Riding two up: On the road tips… [Part 3]

Now that you’re on the road, you’re ready for a good time. Some simple do’s and don’ts will ensure your safety and enhance your fun.

women-riders

Here are some tips I’ve learned

DO: Realize that you are not in control; rider #1 is. Accept and enjoy that you are rider #2; it’s a good thing.

DO NOT: Be a back seat driver. Fight all instinctive and conscious attempts to control the bike. If you can’t “let go”, then perhaps riding two-up isn’t for you.

DO: Hold on so rider #1 has a sense of your presence.
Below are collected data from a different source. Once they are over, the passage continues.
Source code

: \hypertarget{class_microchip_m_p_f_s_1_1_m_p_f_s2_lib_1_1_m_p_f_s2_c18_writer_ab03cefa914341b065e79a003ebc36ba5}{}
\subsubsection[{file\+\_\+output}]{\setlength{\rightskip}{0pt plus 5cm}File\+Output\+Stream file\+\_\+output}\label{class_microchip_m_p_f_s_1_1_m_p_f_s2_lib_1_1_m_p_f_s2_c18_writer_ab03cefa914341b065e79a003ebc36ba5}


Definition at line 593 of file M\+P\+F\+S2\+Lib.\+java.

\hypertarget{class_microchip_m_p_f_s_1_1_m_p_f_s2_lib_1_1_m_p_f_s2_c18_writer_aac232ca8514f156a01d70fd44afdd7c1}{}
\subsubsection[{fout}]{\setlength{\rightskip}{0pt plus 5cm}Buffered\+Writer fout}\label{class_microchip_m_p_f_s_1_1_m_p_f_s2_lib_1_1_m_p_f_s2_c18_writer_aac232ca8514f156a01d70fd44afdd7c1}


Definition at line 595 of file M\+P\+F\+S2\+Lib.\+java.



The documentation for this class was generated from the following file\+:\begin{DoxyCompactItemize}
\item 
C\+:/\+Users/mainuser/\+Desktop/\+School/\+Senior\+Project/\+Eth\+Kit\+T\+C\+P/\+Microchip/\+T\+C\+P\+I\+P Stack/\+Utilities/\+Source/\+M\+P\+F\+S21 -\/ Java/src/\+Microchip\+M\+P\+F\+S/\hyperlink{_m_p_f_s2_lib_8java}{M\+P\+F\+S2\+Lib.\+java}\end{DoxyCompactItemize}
This will take individual discussion about what works for both of you but holding on to rider #1 loosely at the hips is usually a win-win.

DO NOT: Hold on with a death grip or romantic embrace. You want to avoid cramping rider #1’s freedom of movement and you want to avoid “helmet kisses.”

DO: Stay alert and pay attention to the ride. Watch for bumps, rail road crossings, debris in the road, animals and people. If you detect “surprises” concurrently with the rider, you will function as one and be a team during sudden stops and swerves.

DO NOT: Forget that you become part of the problem if your weight imbalances the ride in a quick stop or swerve.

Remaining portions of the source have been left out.